Overview of warehouses

A warehouse in CelerData Cloud Serverless is a group of compute nodes that can provide with you the required compute resources (CPU/Memory/Temporary storage) to perform query, ingestion, and data processing tasks. Each warehouse serves as an individual compute resource pool, which allows you to isolate compute resources physically.

In CelerData Cloud Serverless, data is shared among multiple warehouses, yet distinct warehouses maintain the physical isolation of compute and memory resources. Therefore, you can create multiple warehouses tailored to different business needs, such as ad hoc query warehouse, ETL warehouse, and compaction warehouse, and effortlessly route specific tasks to the respective warehouse.

Benefits

Multi-Warehouse can bring the following benefits:

  • Resource isolation

    Multi-Warehouse allows for finer-grained scheduling of compute resources. You can allocate different tasks to distinct warehouses, ensuring the physical isolation of compute resources.

  • Data sharing

    Multiple warehouses can share a common data storage, empowering authorized users to access data through any warehouse seamlessly.

  • Vertical scalability

    Multi-Warehouse allows you to group compute resources as needed, bringing higher flexibility to cope with fluctuations in load. You can dynamically start or stop a warehouse, or scale it up or down.

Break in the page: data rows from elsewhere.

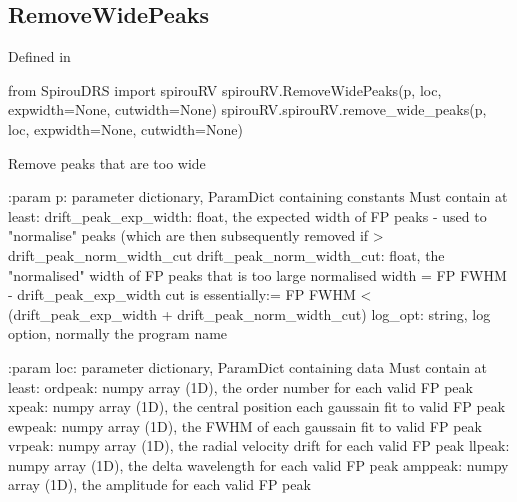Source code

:\noindent\begin{minipage}{\textwidth}
\subsection{RemoveWidePeaks}

Defined in \spirouRV{}

\begin{pythonbox}
from SpirouDRS import spirouRV
spirouRV.RemoveWidePeaks(p, loc, expwidth=None, cutwidth=None)
spirouRV.spirouRV.remove_wide_peaks(p, loc, expwidth=None, cutwidth=None)
\end{pythonbox}

\begin{pythondocstring}
Remove peaks that are too wide

:param p: parameter dictionary, ParamDict containing constants
    Must contain at least:
            drift_peak_exp_width: float, the expected width of FP peaks -
                                  used to "normalise" peaks (which are then
                                  subsequently removed if >
                                  drift_peak_norm_width_cut
            drift_peak_norm_width_cut: float, the "normalised" width of
                                       FP peaks that is too large
                                       normalised width = FP FWHM -
                                       drift_peak_exp_width cut is
                                       essentially:=
                                       FP FWHM < (drift_peak_exp_width +
                                       drift_peak_norm_width_cut)
            log_opt: string, log option, normally the program name

:param loc: parameter dictionary, ParamDict containing data
        Must contain at least:
            ordpeak: numpy array (1D), the order number for each valid FP
                     peak
            xpeak: numpy array (1D), the central position each gaussain fit
                   to valid FP peak
            ewpeak: numpy array (1D), the FWHM of each gaussain fit
                    to valid FP peak
            vrpeak: numpy array (1D), the radial velocity drift for each
                    valid FP peak
            llpeak: numpy array (1D), the delta wavelength for each valid
                    FP peak
            amppeak: numpy array (1D), the amplitude for each valid FP peak


\end{pythondocstring}
\end{minipage}

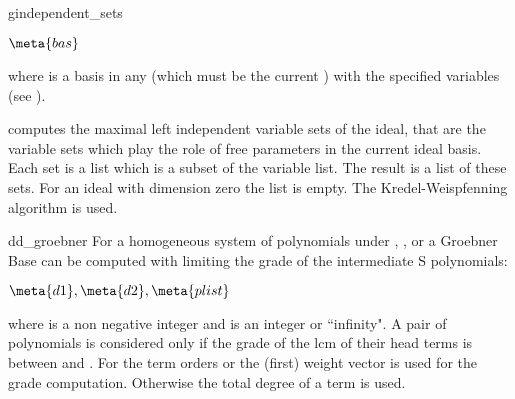 
\begin{Operator}{gindependent\_sets}
\begin{Syntax}

  \(\meta{bas}\)

\end{Syntax}
where  is a  basis in any  
(which must be the current ) with the specified
variables (see ). 


 computes the maximal
left independent variable sets of the ideal, that are 
the variable sets which play the role of free parameters in the
current ideal basis. Each set is a list which is a subset of the
variable list. The result is a list of these sets. For an
ideal with dimension zero the list is empty.
The Kredel-Weispfenning algorithm is used.
\end{Operator}


\begin{Operator}{dd_groebner}
For a homogeneous system of polynomials under 
, , 
or  
a Groebner Base can be computed with limiting the grade
of the intermediate S polynomials: 
\begin{Syntax}
\(\meta{d1},\meta{d2},\meta{plist}\)
\end{Syntax}
where  is a non negative integer and  is an integer
or ``infinity". A pair of polynomials is considered
only if the grade of the lcm of their head terms is between
 and .
For the term orders  or  the (first) weight
vector is used for the grade computation. Otherwise the total
degree of a term is used.
\end{Operator}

  • Horizontal scalability

    You can easily create a new warehouse to cater to the demand of new business scenarios, without impacting the existing warehouses. Tasks on the existing warehouses will not be disrupted because no data redistribution is needed.

Use cases

Multi-Warehouse finds applications in various scenarios:

  • Diverse business workloads

    You can assign different types of workloads to distinct warehouses to isolate the compute resources physically. For example, you can allocate one warehouse to perform query analytics and another for ETL processing, optimizing resource utilization for each.

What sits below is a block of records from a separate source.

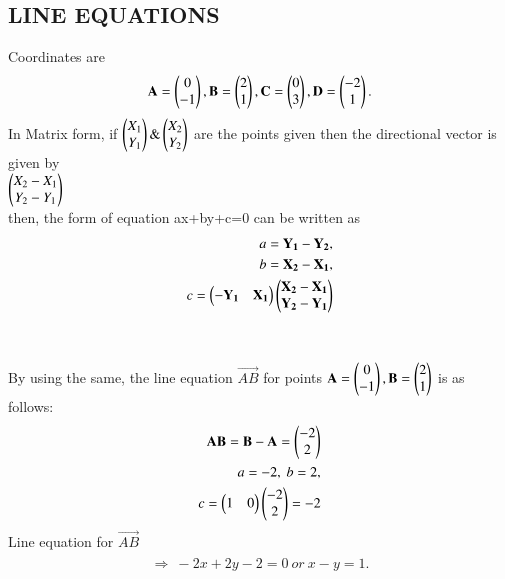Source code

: \documentclass[journal,12pt,twocolumn]{IEEEtran}
\begin{document}
\subsection{LINE EQUATIONS}
Coordinates are
\begin{align}
\begin{split}
\mathbf{A} = \begin{pmatrix}0 \\ -1\end{pmatrix},
\mathbf{B} =\begin{pmatrix}2\\1\end{pmatrix} ,
\mathbf{C} = \begin{pmatrix}0 \\ 3\end{pmatrix},
\mathbf{D} =\begin{pmatrix}-2\\1\end{pmatrix}.
\end{split}
\end{align}
In Matrix form, if $\begin{pmatrix}X_1\\Y_1\end{pmatrix} \&  \begin{pmatrix}X_2\\Y_2\end{pmatrix}$ are the points given then the directional vector is given by \\$\begin{pmatrix}X_2-X_1\\ Y_2-Y_1\end{pmatrix}$ \\then, 
the form of equation ax+by+c=0 can be written as\\ 
\begin{align}
\begin{split}
a= \mathbf{Y_1-Y_2},\\ b=\mathbf{X_2-X_1},\\ c = \begin{pmatrix}-\mathbf{Y_1}&\mathbf{X_1}\end{pmatrix} \begin{pmatrix}\mathbf{X_2-X_1}\\\mathbf{ Y_2-Y_1}\end{pmatrix}
\end{split}
\end{align}
\\
\\
By using the same, the line equation $\vec{AB}$ for points $\mathbf{A} = \begin{pmatrix}0\\-1\end{pmatrix},\mathbf{B}=\begin{pmatrix}2\\1\end{pmatrix}$ is as follows:
\\
\begin{align}
\begin{split}
\mathbf{AB}  = \mathbf{B}-\mathbf{A} =  \begin{pmatrix}-2\\2\end{pmatrix}\\
a=-2,\ b=2,\\
c=\begin{pmatrix}1 & 0\end{pmatrix} \begin{pmatrix}-2\\2\end{pmatrix}=-2\\
\end{split}
\end{align}
Line equation for $\vec{AB}$
\begin{align}
\begin{split}
\Rightarrow\ -2x+2y-2=0 \ or \ x-y=1. \\
\end{split}
\end{align}
\end{document}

  • Centralized maintenance

    Database administrators can maintain a common large account and create separate warehouses for each business unit.

  • Background task separation

    You can isolate and execute background tasks, such as compaction, within dedicated warehouses to prevent disruption to regular operations. Furthermore, you can adjust warehouse resources as needed to strike a balance between cost and performance.

Usage notes

Some of the system background tasks are performed only within the default warehouse, which is the built-in warehouse when you first create a CelerData cloud account. Therefore, suspending the default warehouse or removing all compute nodes from it will cause these tasks to fail. These background tasks are as follows:

  • Compaction
  • SUBMIT TASK
  • Pipe
  • Statistics collection
  • Dynamic partition creation
  • Schema Change
  • AutoVacuum (Garbage Collection after Compaction)
  • Garbage Collection
  • Statistics report for SHOW DATA
  • Asynchronous materialized view refresh
  • ANALYZE TABLE